__WORK INSTRUCTIONS__: Pull out every line with the word "ServerStack" from the entries below.

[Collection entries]
+ + + +
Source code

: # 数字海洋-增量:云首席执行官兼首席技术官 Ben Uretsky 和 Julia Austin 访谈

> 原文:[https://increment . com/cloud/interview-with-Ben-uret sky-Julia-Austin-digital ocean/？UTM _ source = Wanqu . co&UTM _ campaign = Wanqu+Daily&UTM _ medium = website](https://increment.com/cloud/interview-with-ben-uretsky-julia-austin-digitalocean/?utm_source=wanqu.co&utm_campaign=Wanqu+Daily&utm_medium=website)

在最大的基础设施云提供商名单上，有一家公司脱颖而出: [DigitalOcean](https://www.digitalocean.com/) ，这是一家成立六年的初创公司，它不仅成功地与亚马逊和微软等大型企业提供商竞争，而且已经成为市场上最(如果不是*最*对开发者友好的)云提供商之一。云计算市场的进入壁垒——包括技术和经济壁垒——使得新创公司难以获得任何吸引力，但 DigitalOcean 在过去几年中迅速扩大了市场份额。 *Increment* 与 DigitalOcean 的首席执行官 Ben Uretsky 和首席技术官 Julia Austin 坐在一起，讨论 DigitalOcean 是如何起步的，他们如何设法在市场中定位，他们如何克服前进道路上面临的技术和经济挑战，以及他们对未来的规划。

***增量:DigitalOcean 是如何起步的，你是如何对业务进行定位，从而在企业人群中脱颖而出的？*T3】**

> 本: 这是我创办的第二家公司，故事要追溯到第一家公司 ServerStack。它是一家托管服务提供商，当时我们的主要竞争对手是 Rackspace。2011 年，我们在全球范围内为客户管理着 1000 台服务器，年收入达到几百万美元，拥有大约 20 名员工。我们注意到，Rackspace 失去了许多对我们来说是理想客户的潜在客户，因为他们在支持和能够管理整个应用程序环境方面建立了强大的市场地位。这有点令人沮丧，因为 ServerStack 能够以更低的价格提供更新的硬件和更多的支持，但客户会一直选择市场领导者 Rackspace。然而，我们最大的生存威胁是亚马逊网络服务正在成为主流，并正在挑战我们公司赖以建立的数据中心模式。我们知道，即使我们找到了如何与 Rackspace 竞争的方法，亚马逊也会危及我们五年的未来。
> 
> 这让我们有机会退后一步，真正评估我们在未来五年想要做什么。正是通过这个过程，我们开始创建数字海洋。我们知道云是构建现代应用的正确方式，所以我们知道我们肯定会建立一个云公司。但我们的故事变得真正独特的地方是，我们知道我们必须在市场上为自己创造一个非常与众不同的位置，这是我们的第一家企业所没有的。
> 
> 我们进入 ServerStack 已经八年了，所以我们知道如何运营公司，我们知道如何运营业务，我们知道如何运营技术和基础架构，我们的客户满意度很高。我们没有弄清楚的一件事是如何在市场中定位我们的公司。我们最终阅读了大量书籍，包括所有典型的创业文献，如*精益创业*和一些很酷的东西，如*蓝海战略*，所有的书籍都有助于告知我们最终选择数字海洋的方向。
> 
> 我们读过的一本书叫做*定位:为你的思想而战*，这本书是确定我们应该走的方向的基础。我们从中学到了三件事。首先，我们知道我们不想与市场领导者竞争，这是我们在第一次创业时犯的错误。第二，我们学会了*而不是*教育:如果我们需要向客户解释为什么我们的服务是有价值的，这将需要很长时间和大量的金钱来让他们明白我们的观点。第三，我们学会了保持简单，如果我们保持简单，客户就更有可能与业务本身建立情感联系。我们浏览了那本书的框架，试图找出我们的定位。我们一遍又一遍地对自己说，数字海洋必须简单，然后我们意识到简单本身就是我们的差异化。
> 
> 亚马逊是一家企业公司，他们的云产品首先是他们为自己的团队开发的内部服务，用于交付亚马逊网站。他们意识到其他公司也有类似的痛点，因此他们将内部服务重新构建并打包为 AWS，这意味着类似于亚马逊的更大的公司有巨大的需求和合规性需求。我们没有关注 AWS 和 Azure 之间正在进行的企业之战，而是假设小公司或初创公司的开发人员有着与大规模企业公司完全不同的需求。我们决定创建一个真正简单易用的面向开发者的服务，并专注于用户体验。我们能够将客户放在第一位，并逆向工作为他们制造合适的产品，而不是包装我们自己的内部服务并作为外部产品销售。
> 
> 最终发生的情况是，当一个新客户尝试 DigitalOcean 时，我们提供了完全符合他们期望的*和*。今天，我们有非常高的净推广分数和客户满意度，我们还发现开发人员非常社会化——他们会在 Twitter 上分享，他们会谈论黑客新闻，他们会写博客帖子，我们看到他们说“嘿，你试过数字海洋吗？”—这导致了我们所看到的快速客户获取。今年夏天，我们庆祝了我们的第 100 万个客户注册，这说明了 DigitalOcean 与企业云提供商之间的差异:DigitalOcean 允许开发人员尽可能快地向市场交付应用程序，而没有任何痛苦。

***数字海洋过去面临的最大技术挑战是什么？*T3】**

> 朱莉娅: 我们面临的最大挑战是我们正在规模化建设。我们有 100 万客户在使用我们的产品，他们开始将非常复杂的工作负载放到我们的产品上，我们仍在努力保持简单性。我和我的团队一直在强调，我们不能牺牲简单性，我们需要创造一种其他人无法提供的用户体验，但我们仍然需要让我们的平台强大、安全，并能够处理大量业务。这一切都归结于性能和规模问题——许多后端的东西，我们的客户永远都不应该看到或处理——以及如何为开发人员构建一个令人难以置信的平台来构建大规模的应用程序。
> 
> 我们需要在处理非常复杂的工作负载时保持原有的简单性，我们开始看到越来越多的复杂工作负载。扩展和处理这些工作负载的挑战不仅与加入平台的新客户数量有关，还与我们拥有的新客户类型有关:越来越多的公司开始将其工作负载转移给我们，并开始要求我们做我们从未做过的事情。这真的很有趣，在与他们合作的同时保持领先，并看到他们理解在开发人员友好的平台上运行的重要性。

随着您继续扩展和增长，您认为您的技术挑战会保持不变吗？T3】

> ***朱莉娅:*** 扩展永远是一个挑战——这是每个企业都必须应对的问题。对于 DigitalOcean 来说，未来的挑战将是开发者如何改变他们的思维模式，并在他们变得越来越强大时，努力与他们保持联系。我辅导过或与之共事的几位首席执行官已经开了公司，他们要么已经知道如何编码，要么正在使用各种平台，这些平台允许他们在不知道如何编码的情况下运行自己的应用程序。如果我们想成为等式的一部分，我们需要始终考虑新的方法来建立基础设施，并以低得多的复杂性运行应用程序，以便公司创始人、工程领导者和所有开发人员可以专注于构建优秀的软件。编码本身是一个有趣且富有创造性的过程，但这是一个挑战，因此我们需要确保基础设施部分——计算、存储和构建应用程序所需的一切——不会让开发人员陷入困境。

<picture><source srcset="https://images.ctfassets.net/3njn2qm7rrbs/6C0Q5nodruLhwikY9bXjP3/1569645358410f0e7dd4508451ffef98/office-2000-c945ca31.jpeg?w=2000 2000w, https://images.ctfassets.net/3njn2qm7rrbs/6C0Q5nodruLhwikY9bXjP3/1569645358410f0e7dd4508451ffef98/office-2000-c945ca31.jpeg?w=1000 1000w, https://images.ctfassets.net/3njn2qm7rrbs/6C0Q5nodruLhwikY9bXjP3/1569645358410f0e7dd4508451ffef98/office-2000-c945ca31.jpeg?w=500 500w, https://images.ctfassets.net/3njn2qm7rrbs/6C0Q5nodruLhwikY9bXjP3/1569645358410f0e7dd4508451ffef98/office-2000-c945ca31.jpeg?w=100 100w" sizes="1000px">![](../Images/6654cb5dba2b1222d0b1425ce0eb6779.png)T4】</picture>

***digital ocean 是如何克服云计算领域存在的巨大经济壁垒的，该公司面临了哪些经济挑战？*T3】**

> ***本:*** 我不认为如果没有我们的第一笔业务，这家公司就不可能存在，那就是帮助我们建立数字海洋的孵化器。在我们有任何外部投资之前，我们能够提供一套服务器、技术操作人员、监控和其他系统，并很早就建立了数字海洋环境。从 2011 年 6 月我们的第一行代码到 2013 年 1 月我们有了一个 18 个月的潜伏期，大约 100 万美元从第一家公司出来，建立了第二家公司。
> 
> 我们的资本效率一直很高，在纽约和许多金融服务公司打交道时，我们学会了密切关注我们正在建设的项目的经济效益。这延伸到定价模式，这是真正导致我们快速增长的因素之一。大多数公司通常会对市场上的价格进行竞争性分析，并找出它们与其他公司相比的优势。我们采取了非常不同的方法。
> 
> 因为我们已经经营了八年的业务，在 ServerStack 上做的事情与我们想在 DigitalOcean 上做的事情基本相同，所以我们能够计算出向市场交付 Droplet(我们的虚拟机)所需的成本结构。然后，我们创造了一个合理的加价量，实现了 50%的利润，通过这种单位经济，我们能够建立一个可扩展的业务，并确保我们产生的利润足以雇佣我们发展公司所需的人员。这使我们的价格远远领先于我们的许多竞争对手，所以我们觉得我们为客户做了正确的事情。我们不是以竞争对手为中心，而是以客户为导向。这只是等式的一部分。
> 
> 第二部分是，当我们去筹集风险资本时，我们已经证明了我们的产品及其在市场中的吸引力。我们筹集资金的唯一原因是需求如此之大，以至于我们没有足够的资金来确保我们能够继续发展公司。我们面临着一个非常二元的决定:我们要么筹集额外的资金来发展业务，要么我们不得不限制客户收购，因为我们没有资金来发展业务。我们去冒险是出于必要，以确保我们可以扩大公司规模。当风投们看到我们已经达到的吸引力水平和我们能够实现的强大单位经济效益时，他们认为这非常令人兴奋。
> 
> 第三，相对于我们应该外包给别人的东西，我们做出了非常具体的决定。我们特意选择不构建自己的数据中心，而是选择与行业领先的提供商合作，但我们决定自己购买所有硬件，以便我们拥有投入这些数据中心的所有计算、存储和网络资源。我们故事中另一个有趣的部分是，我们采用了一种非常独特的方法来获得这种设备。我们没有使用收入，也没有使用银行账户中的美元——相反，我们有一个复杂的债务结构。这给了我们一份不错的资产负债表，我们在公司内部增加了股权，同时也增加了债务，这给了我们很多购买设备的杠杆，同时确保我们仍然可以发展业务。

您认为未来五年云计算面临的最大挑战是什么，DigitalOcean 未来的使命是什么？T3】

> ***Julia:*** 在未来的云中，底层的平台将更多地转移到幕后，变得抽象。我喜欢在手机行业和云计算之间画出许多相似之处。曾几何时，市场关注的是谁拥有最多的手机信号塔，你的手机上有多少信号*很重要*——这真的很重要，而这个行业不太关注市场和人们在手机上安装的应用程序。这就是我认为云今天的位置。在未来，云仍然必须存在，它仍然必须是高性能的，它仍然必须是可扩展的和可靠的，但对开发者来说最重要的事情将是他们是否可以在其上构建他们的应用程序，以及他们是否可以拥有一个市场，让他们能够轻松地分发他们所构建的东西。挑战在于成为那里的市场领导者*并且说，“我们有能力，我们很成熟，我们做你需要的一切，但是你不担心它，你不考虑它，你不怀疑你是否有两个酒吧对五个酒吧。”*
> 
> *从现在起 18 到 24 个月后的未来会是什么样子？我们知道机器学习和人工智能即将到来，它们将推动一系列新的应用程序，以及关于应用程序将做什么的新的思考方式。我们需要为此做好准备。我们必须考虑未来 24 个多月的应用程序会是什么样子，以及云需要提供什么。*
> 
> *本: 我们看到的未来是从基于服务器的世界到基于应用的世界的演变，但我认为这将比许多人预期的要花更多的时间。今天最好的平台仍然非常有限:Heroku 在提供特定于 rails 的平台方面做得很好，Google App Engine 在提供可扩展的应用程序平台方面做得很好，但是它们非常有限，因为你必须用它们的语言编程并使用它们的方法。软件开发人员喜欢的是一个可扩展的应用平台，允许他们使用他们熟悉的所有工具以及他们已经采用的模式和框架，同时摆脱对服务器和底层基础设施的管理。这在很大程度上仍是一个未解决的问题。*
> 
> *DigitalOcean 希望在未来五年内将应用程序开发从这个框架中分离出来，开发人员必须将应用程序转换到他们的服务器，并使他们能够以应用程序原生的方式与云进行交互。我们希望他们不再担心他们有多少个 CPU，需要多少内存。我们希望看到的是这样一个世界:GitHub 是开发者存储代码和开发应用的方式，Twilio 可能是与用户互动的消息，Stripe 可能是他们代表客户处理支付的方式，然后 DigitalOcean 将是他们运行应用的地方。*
+ + + +
__OUTPUT OF THE EXERCISE__:
> 本: 这是我创办的第二家公司，故事要追溯到第一家公司 ServerStack。它是一家托管服务提供商，当时我们的主要竞争对手是 Rackspace。2011 年，我们在全球范围内为客户管理着 1000 台服务器，年收入达到几百万美元，拥有大约 20 名员工。我们注意到，Rackspace 失去了许多对我们来说是理想客户的潜在客户，因为他们在支持和能够管理整个应用程序环境方面建立了强大的市场地位。这有点令人沮丧，因为 ServerStack 能够以更低的价格提供更新的硬件和更多的支持，但客户会一直选择市场领导者 Rackspace。然而，我们最大的生存威胁是亚马逊网络服务正在成为主流，并正在挑战我们公司赖以建立的数据中心模式。我们知道，即使我们找到了如何与 Rackspace 竞争的方法，亚马逊也会危及我们五年的未来。
> 我们进入 ServerStack 已经八年了，所以我们知道如何运营公司，我们知道如何运营业务，我们知道如何运营技术和基础架构，我们的客户满意度很高。我们没有弄清楚的一件事是如何在市场中定位我们的公司。我们最终阅读了大量书籍，包括所有典型的创业文献，如*精益创业*和一些很酷的东西，如*蓝海战略*，所有的书籍都有助于告知我们最终选择数字海洋的方向。
> 因为我们已经经营了八年的业务，在 ServerStack 上做的事情与我们想在 DigitalOcean 上做的事情基本相同，所以我们能够计算出向市场交付 Droplet(我们的虚拟机)所需的成本结构。然后，我们创造了一个合理的加价量，实现了 50%的利润，通过这种单位经济，我们能够建立一个可扩展的业务，并确保我们产生的利润足以雇佣我们发展公司所需的人员。这使我们的价格远远领先于我们的许多竞争对手，所以我们觉得我们为客户做了正确的事情。我们不是以竞争对手为中心，而是以客户为导向。这只是等式的一部分。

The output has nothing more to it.